The Wild Mustangs of the Little Book Cliffs Range
Wild and free, thundering hooves pounding across the plains, billowing dust in their wake. They are the epitome of what we think of when we consider the wide open spaces of the old west, and we are drawn to their romance and mystery. Known as 'mustangs', the English version of the Spanish word 'mesteno' which means wild or stray, the wild horses of the West are descendants of the horses of the Spanish, the American Indians, and the settlers. At the turn of the twentieth century their numbers were estimated to be about 2 million. Currently that number is estimated to be about 30,000. The Bureau of Land Management has the responsibility for managing these herds.
It is my understanding that there are about 40 wild horse sanctuaries being managed by the BLM, of that number there are 3 that are protected as 'treasured herds', and one of those is the Little Book Cliffs Wild Horse Herd in Garfield County, Colorado. I was lucky enough to have the opportunity to visit their 39,000 acre home where the Friends of the Mustangs, a volunteer organization, is a valuable help to the BLM in managing and protecting these magnificent animals.

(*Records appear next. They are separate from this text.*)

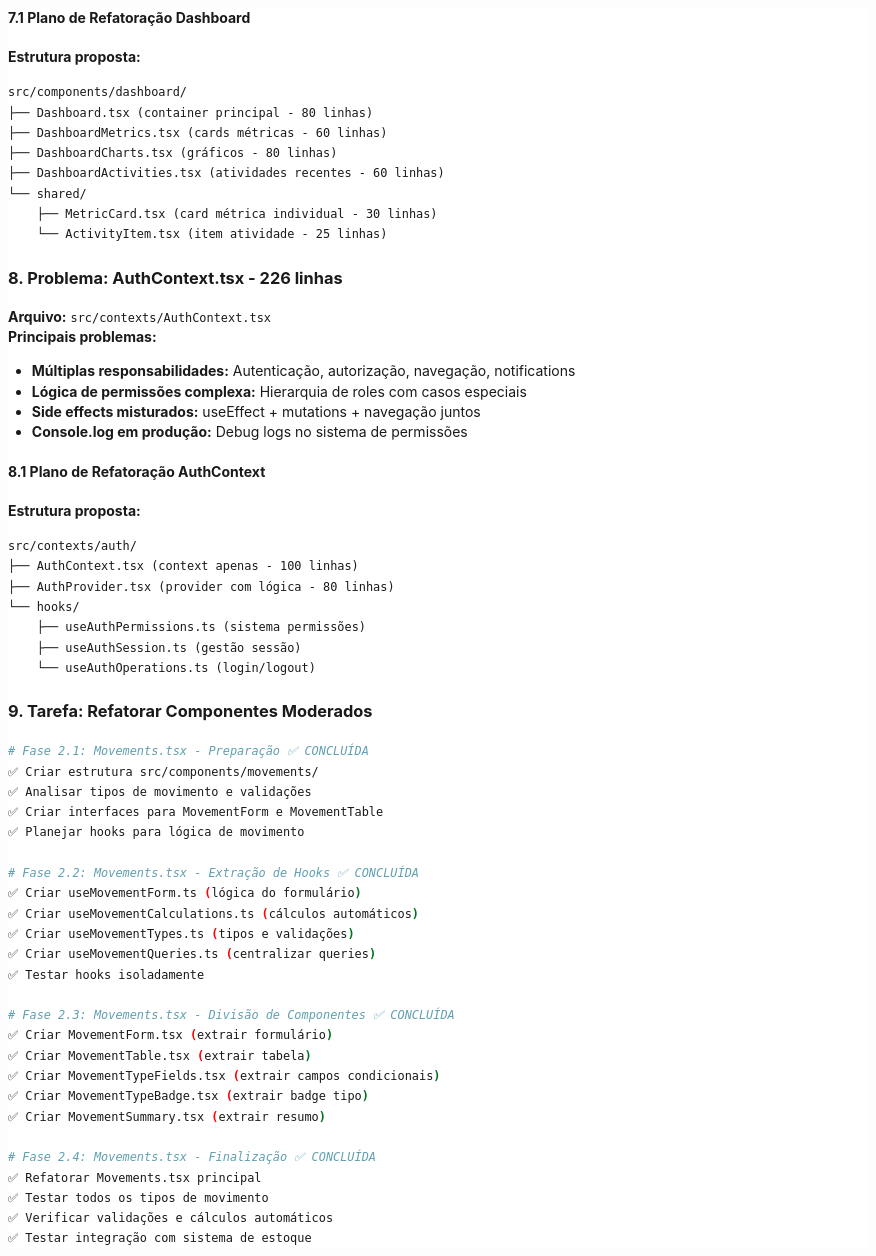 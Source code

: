 #### 7.1 Plano de Refatoração Dashboard

**Estrutura proposta:**
```
src/components/dashboard/
├── Dashboard.tsx (container principal - 80 linhas)
├── DashboardMetrics.tsx (cards métricas - 60 linhas)
├── DashboardCharts.tsx (gráficos - 80 linhas)
├── DashboardActivities.tsx (atividades recentes - 60 linhas)
└── shared/
    ├── MetricCard.tsx (card métrica individual - 30 linhas)
    └── ActivityItem.tsx (item atividade - 25 linhas)
```

### 8. Problema: AuthContext.tsx - 226 linhas

**Arquivo:** `src/contexts/AuthContext.tsx`  
**Principais problemas:**
- **Múltiplas responsabilidades:** Autenticação, autorização, navegação, notifications
- **Lógica de permissões complexa:** Hierarquia de roles com casos especiais
- **Side effects misturados:** useEffect + mutations + navegação juntos
- **Console.log em produção:** Debug logs no sistema de permissões

#### 8.1 Plano de Refatoração AuthContext

**Estrutura proposta:**
```
src/contexts/auth/
├── AuthContext.tsx (context apenas - 100 linhas)
├── AuthProvider.tsx (provider com lógica - 80 linhas)
└── hooks/
    ├── useAuthPermissions.ts (sistema permissões)
    ├── useAuthSession.ts (gestão sessão)
    └── useAuthOperations.ts (login/logout)
```

### 9. Tarefa: Refatorar Componentes Moderados

```bash
# Fase 2.1: Movements.tsx - Preparação ✅ CONCLUÍDA
✅ Criar estrutura src/components/movements/
✅ Analisar tipos de movimento e validações
✅ Criar interfaces para MovementForm e MovementTable
✅ Planejar hooks para lógica de movimento

# Fase 2.2: Movements.tsx - Extração de Hooks ✅ CONCLUÍDA
✅ Criar useMovementForm.ts (lógica do formulário)
✅ Criar useMovementCalculations.ts (cálculos automáticos)
✅ Criar useMovementTypes.ts (tipos e validações)
✅ Criar useMovementQueries.ts (centralizar queries)
✅ Testar hooks isoladamente

# Fase 2.3: Movements.tsx - Divisão de Componentes ✅ CONCLUÍDA
✅ Criar MovementForm.tsx (extrair formulário)
✅ Criar MovementTable.tsx (extrair tabela)
✅ Criar MovementTypeFields.tsx (extrair campos condicionais)
✅ Criar MovementTypeBadge.tsx (extrair badge tipo)
✅ Criar MovementSummary.tsx (extrair resumo)

# Fase 2.4: Movements.tsx - Finalização ✅ CONCLUÍDA
✅ Refatorar Movements.tsx principal
✅ Testar todos os tipos de movimento
✅ Verificar validações e cálculos automáticos
✅ Testar integração com sistema de estoque

```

Here the 100 or so mustangs are strong and healthy, and while every few years there is a round-up and horses are adopted out to manage the size of the herd, they are guaranteed their right to this home.
My day with the mustangs went beyond my wildest dreams.
The presence of the three of us didn't bother them. At one point, a band of 4 young stallions came within 4 or 5 feet of me as I was sitting quietly on the ground taking photos. They were just curious, so I kept clicking...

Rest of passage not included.